For creative confidence, I would maybe try giving him a disposable camera (for now) and display his favorite photos in frames. Talk to him about the art of photography, the art of video, the art of music, the art of dance, the art of sculpture, the art of mixed-media, the art of collage. Talk to him about documenting performances. Start looking at (and talking about) his building-block creations as architectural pieces. That's what they are! Start talking about different things that he does in terms of its integrity as art.

Also, scribble with him and love your scribbles.


----------



## Storm Bride

DS2 was only scribbling until shortly before his 5th birthday. He's going to be six in July, and he's only recently started being able to really draw what he wants to draw at all. He gets very, very frustrated (both his older siblings were, unfortunately for him, early with drawing and such - ds1 drew me a recognizable shark at just under two) with his inability to draw. What I'm seeing, though, is that he got started late on these skills, both in terms of interest (actually, he wanted to draw at about three, but really wanted to be able to slap a paint brush or pencil against paper and produce a Mona Lisa) and ability, and is now developing them at what seems to be a more normal rate.

You've already got your ds seeing an OT, so I think I'd mention this, just as a data point, but it really doesn't sound like anything to worry about.


----------



## Rlin

This is an excavator that DS drew a week ago. He is 2y10m. He loves to draw and is really into machines. He drew two control units, because one is for operating the excavator and the other one for sleeping (we just bought a camper  )


----------



## waiting2bemommy

So today I told ds we were going to draw on a big cardboard box that I had flattened out.

Both of the kidsw had a blast! Ds wanted me to draw, too, so I drew, but then it turned into him drawing and having me label his pictures. He did a frog and a truck this way, and as an added bonus he had a good time sounding out the spelling of each word as I wrote it. (He thinks reading/decoding/phonics/spelling is this really cool puzzle-ish game that we do. It's definitely not work to him.)
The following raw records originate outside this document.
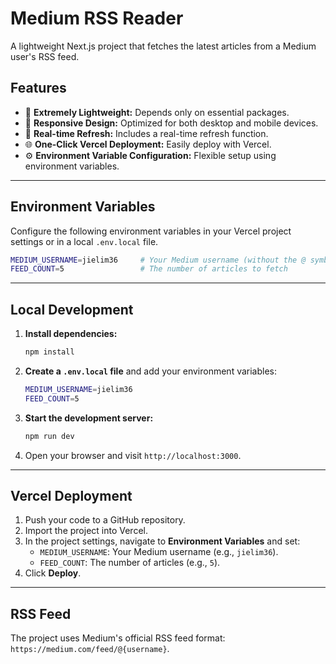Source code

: # Medium RSS Reader

A lightweight Next.js project that fetches the latest articles from a Medium user's RSS feed.

## Features

  - 🚀 **Extremely Lightweight:** Depends only on essential packages.
  - 📱 **Responsive Design:** Optimized for both desktop and mobile devices.
  - 🔄 **Real-time Refresh:** Includes a real-time refresh function.
  - 🌐 **One-Click Vercel Deployment:** Easily deploy with Vercel.
  - ⚙️ **Environment Variable Configuration:** Flexible setup using environment variables.

-----

## Environment Variables

Configure the following environment variables in your Vercel project settings or in a local `.env.local` file.

```bash
MEDIUM_USERNAME=jielim36     # Your Medium username (without the @ symbol)
FEED_COUNT=5                 # The number of articles to fetch
```

-----

## Local Development

1.  **Install dependencies:**

    ```bash
    npm install
    ```

2.  **Create a `.env.local` file** and add your environment variables:

    ```bash
    MEDIUM_USERNAME=jielim36
    FEED_COUNT=5
    ```

3.  **Start the development server:**

    ```bash
    npm run dev
    ```

4.  Open your browser and visit `http://localhost:3000`.

-----

## Vercel Deployment

1.  Push your code to a GitHub repository.
2.  Import the project into Vercel.
3.  In the project settings, navigate to **Environment Variables** and set:
      - `MEDIUM_USERNAME`: Your Medium username (e.g., `jielim36`).
      - `FEED_COUNT`: The number of articles (e.g., `5`).
4.  Click **Deploy**.

-----

## RSS Feed

The project uses Medium's official RSS feed format: `https://medium.com/feed/@{username}`.
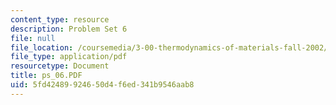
 ```yaml
---
content_type: resource
description: Problem Set 6
file: null
file_location: /coursemedia/3-00-thermodynamics-of-materials-fall-2002/5fd42489924650d4f6ed341b9546aab8_ps_06.PDF
file_type: application/pdf
resourcetype: Document
title: ps_06.PDF
uid: 5fd42489-9246-50d4-f6ed-341b9546aab8
---
```

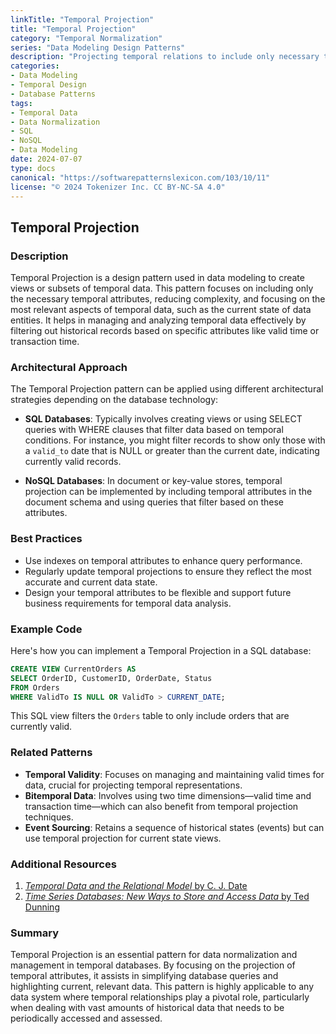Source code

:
 ```yaml
---
linkTitle: "Temporal Projection"
title: "Temporal Projection"
category: "Temporal Normalization"
series: "Data Modeling Design Patterns"
description: "Projecting temporal relations to include only necessary temporal attributes."
categories:
- Data Modeling
- Temporal Design
- Database Patterns
tags:
- Temporal Data
- Data Normalization
- SQL
- NoSQL
- Data Modeling
date: 2024-07-07
type: docs
canonical: "https://softwarepatternslexicon.com/103/10/11"
license: "© 2024 Tokenizer Inc. CC BY-NC-SA 4.0"
---
```


## Temporal Projection

### Description

Temporal Projection is a design pattern used in data modeling to create views or subsets of temporal data. This pattern focuses on including only the necessary temporal attributes, reducing complexity, and focusing on the most relevant aspects of temporal data, such as the current state of data entities. It helps in managing and analyzing temporal data effectively by filtering out historical records based on specific attributes like valid time or transaction time.

### Architectural Approach

The Temporal Projection pattern can be applied using different architectural strategies depending on the database technology:

- **SQL Databases**: Typically involves creating views or using SELECT queries with WHERE clauses that filter data based on temporal conditions. For instance, you might filter records to show only those with a `valid_to` date that is NULL or greater than the current date, indicating currently valid records.

- **NoSQL Databases**: In document or key-value stores, temporal projection can be implemented by including temporal attributes in the document schema and using queries that filter based on these attributes.

### Best Practices

- Use indexes on temporal attributes to enhance query performance.
- Regularly update temporal projections to ensure they reflect the most accurate and current data state.
- Design your temporal attributes to be flexible and support future business requirements for temporal data analysis.

### Example Code

Here's how you can implement a Temporal Projection in a SQL database:

```sql
CREATE VIEW CurrentOrders AS
SELECT OrderID, CustomerID, OrderDate, Status
FROM Orders
WHERE ValidTo IS NULL OR ValidTo > CURRENT_DATE;
```

This SQL view filters the `Orders` table to only include orders that are currently valid.

### Related Patterns

- **Temporal Validity**: Focuses on managing and maintaining valid times for data, crucial for projecting temporal representations.
- **Bitemporal Data**: Involves using two time dimensions—valid time and transaction time—which can also benefit from temporal projection techniques.
- **Event Sourcing**: Retains a sequence of historical states (events) but can use temporal projection for current state views.

### Additional Resources

1. [_Temporal Data and the Relational Model_ by C. J. Date](https://books.google.com)
2. [_Time Series Databases: New Ways to Store and Access Data_ by Ted Dunning](https://www.oreilly.com)

### Summary

Temporal Projection is an essential pattern for data normalization and management in temporal databases. By focusing on the projection of temporal attributes, it assists in simplifying database queries and highlighting current, relevant data. This pattern is highly applicable to any data system where temporal relationships play a pivotal role, particularly when dealing with vast amounts of historical data that needs to be periodically accessed and assessed.
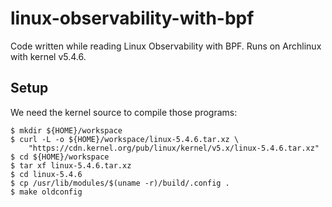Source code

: linux-observability-with-bpf
============================

Code written while reading Linux Observability with BPF. Runs on Archlinux with
kernel v5.4.6.

## Setup

We need the kernel source to compile those programs:

```console
$ mkdir ${HOME}/workspace
$ curl -L -o ${HOME}/workspace/linux-5.4.6.tar.xz \
    "https://cdn.kernel.org/pub/linux/kernel/v5.x/linux-5.4.6.tar.xz"
$ cd ${HOME}/workspace
$ tar xf linux-5.4.6.tar.xz
$ cd linux-5.4.6
$ cp /usr/lib/modules/$(uname -r)/build/.config .
$ make oldconfig
```
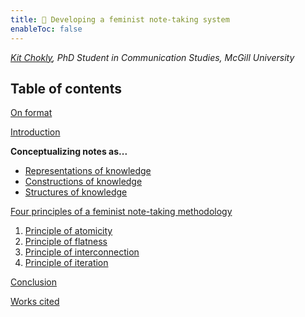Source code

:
 ```yaml
---
title: 📖 Developing a feminist note-taking system
enableToc: false
---
```


*[Kit Chokly](https://kitchokly.com), PhD Student in Communication Studies, McGill University*

## Table of contents

[On format](pa1a%20On%20format.md)

[Introduction](pa2%20Introduction.md)

**Conceptualizing notes as...**

* [Representations of knowledge](pa3%20Notes%20as%20representations%20of%20knowledge.md)
* [Constructions of knowledge](pa4%20Notes%20as%20constructions%20of%20knowledge.md)
* [Structures of knowledge](pa5%20Notes%20as%20structures%20of%20knowledge.md)

[Four principles of a feminist note-taking methodology](pa6%20Four%20principles%20of%20a%20feminist%20note-taking%20methodology.md)

1. [Principle of atomicity](pa6a%20Principle%20of%20atomicity.md)
1. [Principle of flatness](pa6b%20Principle%20of%20flatness.md)
1. [Principle of interconnection](pa6c%20Principle%20of%20interconnection.md)
1. [Principle of iteration](pa6d%20Principle%20of%20iteration.md)

[Conclusion](pa7%20Conclusion.md)

[Works cited](Works%20cited.md)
This is his picture from 2 days before I posted (his is on the left, his sister's in the one next to it)



And this is what he did today, with the big open space of the box:



I think this is big, because the second one, you can see where he drew circles for wheels,, on the truck, also the frog looks like rectangle but the two parallel lines were originally legs, then he "closed" them with that other line, telling me it needed a butt.

Habitat, you gave me a great idea. we live near a contemporary art museum. I'm sure there is some abstract work there, and maybe seeing "scribbles" hanging up in a museum would be encouraging to him. We definitely do talk in detail about his block creations and all his artwork. He loves playdough and has the same issue with that...wanting to create things but not having the dexterity to produce what he envisioned.


----------



## pianojazzgirl

My ds is a couple of months older than your ds and his drawing skills sound pretty much the same. He generally just scribbles, but can write the letters of his name if I coach him through it, and likewise will draw a person or animal if I coach him through it ("draw a circle for the face. ok, now he needs two eyes. and a nose?" etc). The basic shapes consist of wonky circles and lines.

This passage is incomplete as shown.